Manifold-BT works out of the box as Community edition. Pro unlocks additional features:

FeatureCommunityPro
Output resolutionDailySub-daily (1m, 5m, 15m, 1h)
Monte Carlo simulations1,000Unlimited
Walk-forward analysisAnchored & Rolling
Parameter stabilityFull
Crypto connectors (Binance, Hyperliquid)YesYes
Databento & Massive connectorsYes
Safety checks (lookahead, exposure)Yes
Tearsheet exportHTML & PDF

Activate

After purchasing a license at manifoldbt.com, activate with your key. The recommended way is the CLI, no key in your source code:

bash
manifoldbt activate "your-license-key-here"

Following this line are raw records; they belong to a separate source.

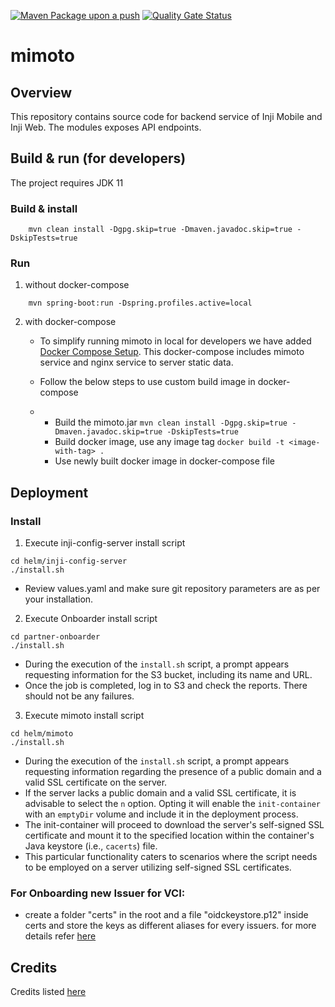 [![Maven Package upon a push](https://github.com/mosip/mimoto/actions/workflows/push-trigger.yml/badge.svg?branch=master)](https://github.com/mosip/mimoto/actions/workflows/push-trigger.yml)
[![Quality Gate Status](https://sonarcloud.io/api/project_badges/measure?project=mosip_mimoto&id=mosip_mimoto&metric=alert_status)](https://sonarcloud.io/project/overview?id=mosip_mimoto)

# mimoto

## Overview
This repository contains source code for backend service of Inji Mobile and Inji Web. The modules exposes API endpoints.  


## Build & run (for developers)
The project requires JDK 11
### Build & install
```
    mvn clean install -Dgpg.skip=true -Dmaven.javadoc.skip=true -DskipTests=true
```

### Run
1. without docker-compose
```
    mvn spring-boot:run -Dspring.profiles.active=local
```

2. with docker-compose
   * To simplify running mimoto in local for developers we have added [Docker Compose Setup](docker-compose/README.md). This docker-compose includes mimoto service and nginx service to server static data.

   *  Follow the below steps to use custom build image in docker-compose
     * 
       * Build the mimoto.jar
       ```mvn clean install -Dgpg.skip=true -Dmaven.javadoc.skip=true -DskipTests=true```
       * Build docker image, use any image tag
       ```docker build -t <image-with-tag> .```
       * Use newly built docker image in docker-compose file
  
## Deployment

### Install

1. Execute inji-config-server install script
```
cd helm/inji-config-server
./install.sh
```
* Review values.yaml and make sure git repository parameters are as per your installation.

2. Execute Onboarder install script 

```
cd partner-onboarder
./install.sh
```
* During the execution of the `install.sh` script, a prompt appears requesting information for the S3 bucket, including its name and URL.
* Once the job is completed, log in to S3 and check the reports. There should not be any failures.

3. Execute mimoto install script

```
cd helm/mimoto
./install.sh
```
* During the execution of the `install.sh` script, a prompt appears requesting information regarding the presence of a public domain and a valid SSL certificate on the server.
* If the server lacks a public domain and a valid SSL certificate, it is advisable to select the `n` option. Opting it will enable the `init-container` with an `emptyDir` volume and include it in the deployment process.
* The init-container will proceed to download the server's self-signed SSL certificate and mount it to the specified location within the container's Java keystore (i.e., `cacerts`) file.
* This particular functionality caters to scenarios where the script needs to be employed on a server utilizing self-signed SSL certificates.

### For Onboarding new Issuer for VCI:

- create a folder "certs" in the root and a file "oidckeystore.p12" inside certs and store the keys as different aliases for every issuers. for more details refer [here](https://docs.mosip.io/inji/inji-mobile-wallet/customization-overview/credential_providers)


## Credits
Credits listed [here](/Credits.md)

You can also activate from Python:

python
import manifoldbt as mbt

mbt.activate("your-license-key-here")
print(mbt.license_info())
# ("Pro", "you@email.com")

The license key is saved locally. You only need to activate once per machine, subsequent imports load the stored key automatically.

License file

The key is stored at:

OSPath
Windows%LOCALAPPDATA%\manifoldbt\license\license.key
macOS~/Library/Application Support/manifoldbt/license/license.key
Linux~/.local/share/manifoldbt/license/license.key

To deactivate, delete the file:

bash
# macOS / Linux
rm ~/.local/share/manifoldbt/license/license.key

# Windows (PowerShell)
Remove-Item "$env:LOCALAPPDATA\manifoldbt\license\license.key"

Verify

python
tier, email = mbt.license_info()
print(tier)   # "Pro" or "Community"
print(email)  # your email or None

Pro features are gated at runtime. If a Community user calls a Pro-only function (e.g. run_walk_forward()), a LicenseError is raised with a clear message.